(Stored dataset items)
+ + + + + + +

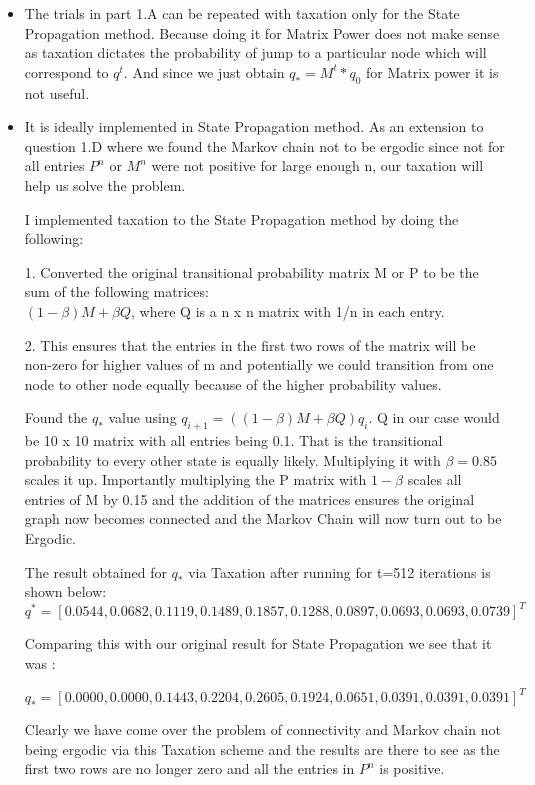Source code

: \documentclass[11pt]{article}
\begin{document}
\begin{itemize}
	
\item The trials in part 1.A can be repeated with taxation only for the State Propagation method. Because doing it for Matrix Power does not make sense as taxation dictates the probability of jump to a particular node which will correspond to $q^t$. And since we just obtain $q_*= M^t *q_0$ for Matrix power it is not useful.

\item It is ideally implemented in State Propagation method. As an extension to question 1.D where we found the Markov chain not to be ergodic since not for all entries $P^n$ or $M^n$ were not positive for large enough n, our taxation will help us solve the problem.

I implemented taxation to the State Propagation method by doing the following:

1. Converted the original transitional probability matrix M or P to be the sum of the following matrices:\\
$(1- \beta) M + \beta Q$, where Q is a n x n matrix with 1/n in each entry.

2. This ensures that the entries in the first two rows of the matrix will be non-zero for higher values of m and potentially we could transition from one node to other node equally because of the higher probability values.

Found the $q_*$ value using $q_{i+1}=((1- \beta) M + \beta Q)q_i$. Q in our case would be 10 x 10 matrix with all entries being 0.1. That is the transitional probability to every other state is equally likely. Multiplying it with $\beta=0.85$ scales it up. Importantly multiplying the P matrix with $1 -\beta$ scales all entries of M by 0.15 and the addition of the matrices ensures the original graph now becomes connected and the Markov Chain will now turn out to be Ergodic.
 
The result obtained for $q_*$ via Taxation after running for t=512 iterations is shown below:\\

$\boxed{q^*= [0.0544,
0.0682,
0.1119,
0.1489,
0.1857,
0.1288,
0.0897,
0.0693,
0.0693,
0.0739]^T}$

Comparing this with our original result for State Propagation we see that it was :

	$\boxed{q_* = [ 0.0000,
		0.0000,
		0.1443,
		0.2204,
		0.2605,
		0.1924,
		0.0651,
		0.0391,
		0.0391,
		0.0391]^T}$

Clearly we have come over the problem of connectivity and Markov chain not being ergodic via this Taxation scheme and the results are there to see as the first two rows are no longer zero and all the entries in $P^n$ is positive.

\end{itemize}
\end{document}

+ + + + + + +

§ **TASK ITEM**
Retype all the records exactly and keep out every picture.

§ **TASK ANSWER**
Source code

: \documentclass[11pt]{article}
\begin{document}
\begin{itemize}
	
\item The trials in part 1.A can be repeated with taxation only for the State Propagation method. Because doing it for Matrix Power does not make sense as taxation dictates the probability of jump to a particular node which will correspond to $q^t$. And since we just obtain $q_*= M^t *q_0$ for Matrix power it is not useful.

\item It is ideally implemented in State Propagation method. As an extension to question 1.D where we found the Markov chain not to be ergodic since not for all entries $P^n$ or $M^n$ were not positive for large enough n, our taxation will help us solve the problem.

I implemented taxation to the State Propagation method by doing the following:

1. Converted the original transitional probability matrix M or P to be the sum of the following matrices:\\
$(1- \beta) M + \beta Q$, where Q is a n x n matrix with 1/n in each entry.

2. This ensures that the entries in the first two rows of the matrix will be non-zero for higher values of m and potentially we could transition from one node to other node equally because of the higher probability values.

Found the $q_*$ value using $q_{i+1}=((1- \beta) M + \beta Q)q_i$. Q in our case would be 10 x 10 matrix with all entries being 0.1. That is the transitional probability to every other state is equally likely. Multiplying it with $\beta=0.85$ scales it up. Importantly multiplying the P matrix with $1 -\beta$ scales all entries of M by 0.15 and the addition of the matrices ensures the original graph now becomes connected and the Markov Chain will now turn out to be Ergodic.
 
The result obtained for $q_*$ via Taxation after running for t=512 iterations is shown below:\\

$\boxed{q^*= [0.0544,
0.0682,
0.1119,
0.1489,
0.1857,
0.1288,
0.0897,
0.0693,
0.0693,
0.0739]^T}$

Comparing this with our original result for State Propagation we see that it was :

	$\boxed{q_* = [ 0.0000,
		0.0000,
		0.1443,
		0.2204,
		0.2605,
		0.1924,
		0.0651,
		0.0391,
		0.0391,
		0.0391]^T}$

Clearly we have come over the problem of connectivity and Markov chain not being ergodic via this Taxation scheme and the results are there to see as the first two rows are no longer zero and all the entries in $P^n$ is positive.

\end{itemize}
\end{document}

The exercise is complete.